Take a step back in time, as you walk through the doors of this Historic Princeton Railroad Museum, and learn how the railroad shaped our city. The Princeton Railroad Museum is essential for our city. We should always remember our history and learn more about how we got our start. Here’s why:
Before The Railroad
The founding of Mercer County: March 17, 1837, in a small settlement named Princeton. Mercer County got named after General Hugh Mercer, a Scottish physician, who fought in the Revolutionary War. He was a confidante of General George Washington. Hugh ended up killed in the Battle of Princeton, NJ. When our county was founded, they felt that he could be further honored by naming the county seat, Princeton.
The Civil War
Jump forward to the Civil War, when Princeton, a Confederate-leaning town. The city burned because of Confederate forces in order to stop the approaching Union forces from gaining shelter and supplies. There were only forty lots platted at the time. All the houses burned, except for the doctor’s house and the house of a lawyer, used as a Confederate hospital. Even the Courthouse burned, although a slave saved some of the records.
Sadly, Princeton was slow to recover. It was still the county seat when a Circuit Judge rode into town to hold court. He was a Confederate but changed to the Union side when he saw the war going the other way. The residents of Princeton spurned him. Angered by his treatment, he gathered all the records and moved to Athens, a settlement about seven miles away, where the residents welcomed him. After that, the Sheriff, a resident of Princeton, stole the records in a midnight raid. The disagreement went to the new WV legislature, who voted for Princeton.

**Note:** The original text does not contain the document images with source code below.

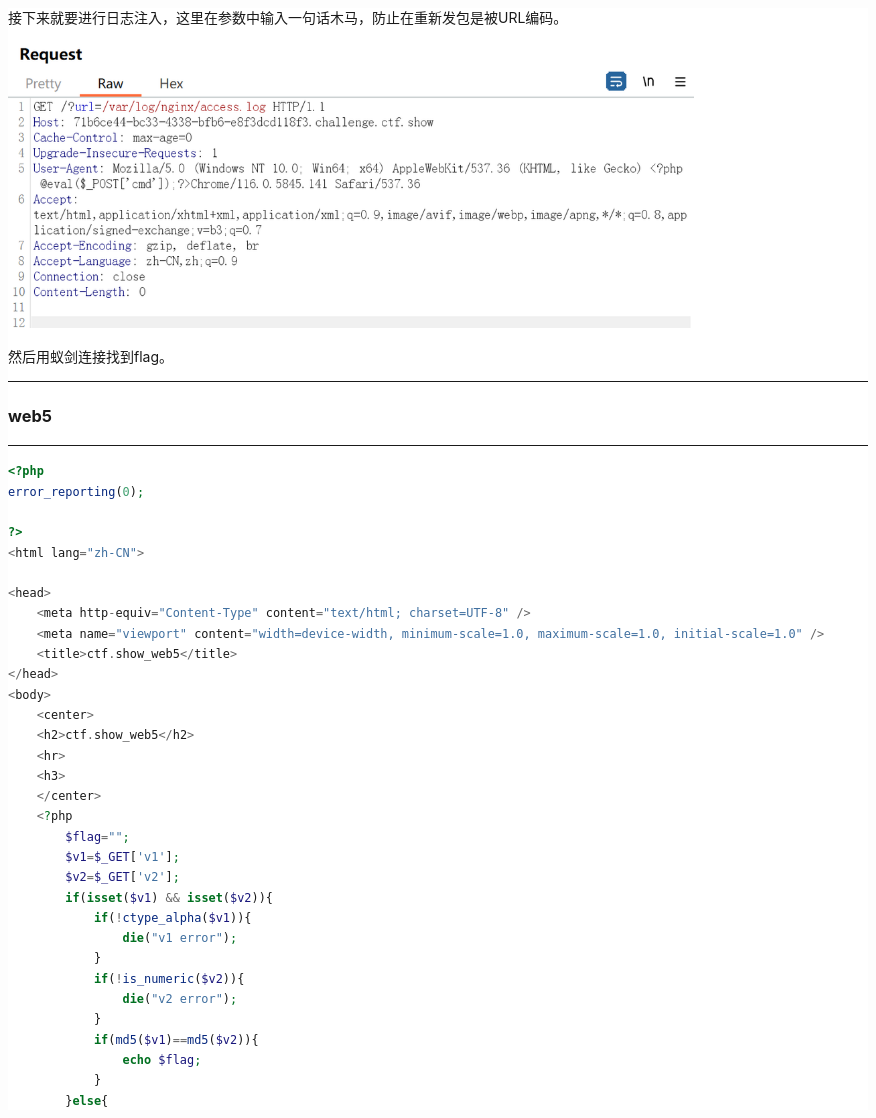 接下来就要进行日志注入，这里在参数中输入一句话木马，防止在重新发包是被URL编码。

<img src="assets/img/2023/11/image-20231209152940586.png" alt="image-20231209152940586" style="zoom: 67%;" />

然后用蚁剑连接找到flag。

------



### web5

------

```php
<?php
error_reporting(0);
    
?>
<html lang="zh-CN">

<head>
    <meta http-equiv="Content-Type" content="text/html; charset=UTF-8" />
    <meta name="viewport" content="width=device-width, minimum-scale=1.0, maximum-scale=1.0, initial-scale=1.0" />
    <title>ctf.show_web5</title>
</head>
<body>
    <center>
    <h2>ctf.show_web5</h2>
    <hr>
    <h3>
    </center>
    <?php
        $flag="";
        $v1=$_GET['v1'];
        $v2=$_GET['v2'];
        if(isset($v1) && isset($v2)){
            if(!ctype_alpha($v1)){
                die("v1 error");
            }
            if(!is_numeric($v2)){
                die("v2 error");
            }
            if(md5($v1)==md5($v2)){
                echo $flag;
            }
        }else{
```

Several years later, another problem arose. Ten miles away, the Town of Bluefield decided should be the county seat. They were an older town with a larger population than Princeton. The dispute went to the legislature once again, who agreed that the citizens of Mercer County should vote on the location of the county seat.
The new Virginian Railroad, which had run its new track on the eastern edge of Princeton, decided to build a railroad station and a foundry here, to build and repair its locomotives and other railroad cars. This brought a massive influx of employees to reside in Princeton. The county seat election opened and Princeton officials encouraged these railroad employees to vote for Princeton; thus, Princeton prevailed. The county seat has remained here to this day. That Virginian Railroad station, which stood in this location, and the foundry brought growth and prosperity to Princeton.
The Princeton Railroad Museum is a recreation of that station, which closed when the Virginian was bought out by the Norfolk and Western Railroad, and the passenger station moved to Bluefield.